**WHAT THE EXERCISE ASKS:** The answer must be the lines from the one containing "GRADO EN INGENIERÍA" through the last line of the data below, copied exactly, with nothing else.

**GIVEN RECORDS:**

—————

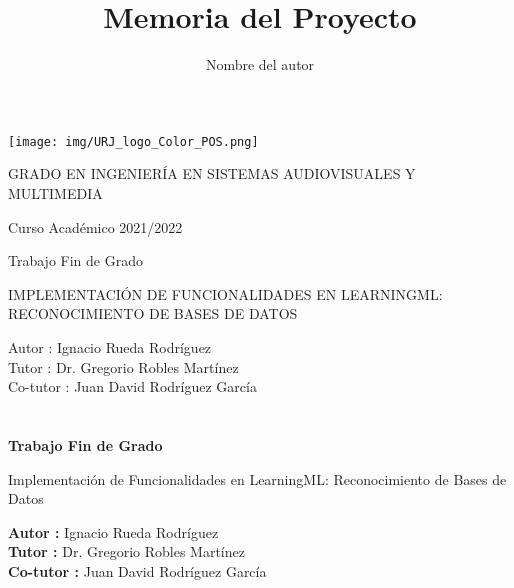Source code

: \documentclass[a4paper, 12pt]{book}
\title{Memoria del Proyecto}
\author{Nombre del autor}
\begin{document}
\renewcommand{\refname}{Bibliografía}  %
\renewcommand{\appendixname}{Apéndice}


\begin{titlepage}
\begin{center}
\texttt{[image: img/URJ\_logo\_Color\_POS.png]}

\vspace{1.75cm}

\Large
GRADO EN INGENIERÍA EN SISTEMAS AUDIOVISUALES Y MULTIMEDIA

\vspace{0.4cm}

\large
Curso Académico 2021/2022

\vspace{0.8cm}

Trabajo Fin de Grado

\vspace{2.5cm}

\LARGE
IMPLEMENTACIÓN DE FUNCIONALIDADES EN LEARNINGML: RECONOCIMIENTO DE BASES DE DATOS

\vspace{3cm}

\large
Autor : Ignacio Rueda Rodríguez \\
Tutor : Dr. Gregorio Robles Martínez \\
Co-tutor : Juan David Rodríguez García
\end{center}
\end{titlepage}

\newpage
\mbox{}
\thispagestyle{empty} %


\clearpage
{}
\chapter*{}

\vspace{-4cm}
\begin{center}
\LARGE
\textbf{Trabajo Fin de Grado}

\vspace{1cm}
\large
Implementación de Funcionalidades en LearningML: Reconocimiento de Bases de Datos

\vspace{1cm}
\large
\textbf{Autor :} Ignacio Rueda Rodríguez \\
\textbf{Tutor :} Dr. Gregorio Robles Martínez \\
\textbf{Co-tutor :} Juan David Rodríguez García

\end{center}
\end{document}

—————

**REPLY TO THE EXERCISE:**
GRADO EN INGENIERÍA EN SISTEMAS AUDIOVISUALES Y MULTIMEDIA

\vspace{0.4cm}

\large
Curso Académico 2021/2022

\vspace{0.8cm}

Trabajo Fin de Grado

\vspace{2.5cm}

\LARGE
IMPLEMENTACIÓN DE FUNCIONALIDADES EN LEARNINGML: RECONOCIMIENTO DE BASES DE DATOS

\vspace{3cm}

\large
Autor : Ignacio Rueda Rodríguez \\
Tutor : Dr. Gregorio Robles Martínez \\
Co-tutor : Juan David Rodríguez García
\end{center}
\end{titlepage}

\newpage
\mbox{}
\thispagestyle{empty} %


\clearpage
{}
\chapter*{}

\vspace{-4cm}
\begin{center}
\LARGE
\textbf{Trabajo Fin de Grado}

\vspace{1cm}
\large
Implementación de Funcionalidades en LearningML: Reconocimiento de Bases de Datos

\vspace{1cm}
\large
\textbf{Autor :} Ignacio Rueda Rodríguez \\
\textbf{Tutor :} Dr. Gregorio Robles Martínez \\
\textbf{Co-tutor :} Juan David Rodríguez García

\end{center}
\end{document}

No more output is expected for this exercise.